### Task goal
Please return all lines in the listing holding the word "mongoimport".

### Input material
──────
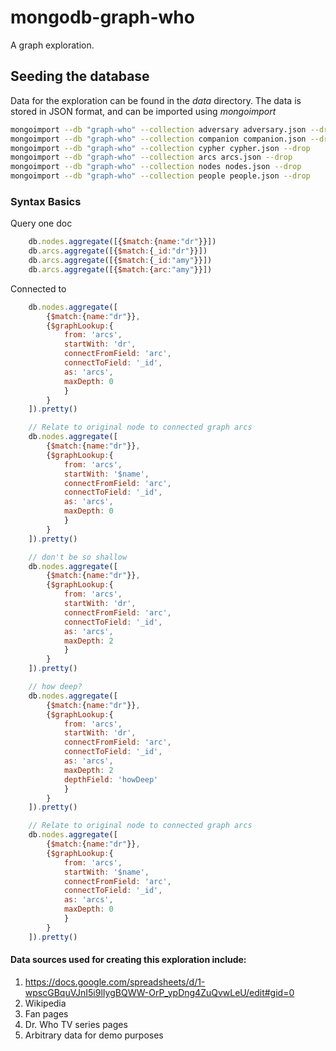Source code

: # mongodb-graph-who

A graph exploration.


## Seeding the database

Data for the exploration can be found in the *data* directory.
The data is stored in JSON format, and can be imported using *mongoimport*

```bash
mongoimport --db "graph-who" --collection adversary adversary.json --drop
mongoimport --db "graph-who" --collection companion companion.json --drop
mongoimport --db "graph-who" --collection cypher cypher.json --drop
mongoimport --db "graph-who" --collection arcs arcs.json --drop
mongoimport --db "graph-who" --collection nodes nodes.json --drop
mongoimport --db "graph-who" --collection people people.json --drop
```

### Syntax Basics

Query one doc

```javascript
    db.nodes.aggregate([{$match:{name:"dr"}}])
    db.arcs.aggregate([{$match:{_id:"dr"}}])
    db.arcs.aggregate([{$match:{_id:"amy"}}])
    db.arcs.aggregate([{$match:{arc:"amy"}}])
```
Connected to 

```javascript
    db.nodes.aggregate([
        {$match:{name:"dr"}},
        {$graphLookup:{
            from: 'arcs',
            startWith: 'dr',
            connectFromField: 'arc',
            connectToField: '_id',
            as: 'arcs',
            maxDepth: 0
            }
        }
    ]).pretty()

    // Relate to original node to connected graph arcs
    db.nodes.aggregate([
        {$match:{name:"dr"}},
        {$graphLookup:{
            from: 'arcs',
            startWith: '$name',
            connectFromField: 'arc',
            connectToField: '_id',
            as: 'arcs',
            maxDepth: 0
            }
        }
    ]).pretty()

    // don't be so shallow
    db.nodes.aggregate([
        {$match:{name:"dr"}},
        {$graphLookup:{
            from: 'arcs',
            startWith: 'dr',
            connectFromField: 'arc',
            connectToField: '_id',
            as: 'arcs',
            maxDepth: 2
            }
        }
    ]).pretty()

    // how deep?
    db.nodes.aggregate([
        {$match:{name:"dr"}},
        {$graphLookup:{
            from: 'arcs',
            startWith: 'dr',
            connectFromField: 'arc',
            connectToField: '_id',
            as: 'arcs',
            maxDepth: 2
            depthField: 'howDeep'
            }
        }
    ]).pretty()

    // Relate to original node to connected graph arcs
    db.nodes.aggregate([
        {$match:{name:"dr"}},
        {$graphLookup:{
            from: 'arcs',
            startWith: '$name',
            connectFromField: 'arc',
            connectToField: '_id',
            as: 'arcs',
            maxDepth: 0
            }
        }
    ]).pretty()
```

#### Data sources used for creating this exploration include:
1.   https://docs.google.com/spreadsheets/d/1-wpscGBquVJnI5i9lIygBQWW-OrP_ypDng4ZuQvwLeU/edit#gid=0
42.   Wikipedia
3.   Fan pages
9.   Dr. Who TV series pages
11.  Arbitrary data for demo purposes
──────
### Exercise response
The data is stored in JSON format, and can be imported using *mongoimport*
mongoimport --db "graph-who" --collection adversary adversary.json --drop
mongoimport --db "graph-who" --collection companion companion.json --drop
mongoimport --db "graph-who" --collection cypher cypher.json --drop
mongoimport --db "graph-who" --collection arcs arcs.json --drop
mongoimport --db "graph-who" --collection nodes nodes.json --drop
mongoimport --db "graph-who" --collection people people.json --drop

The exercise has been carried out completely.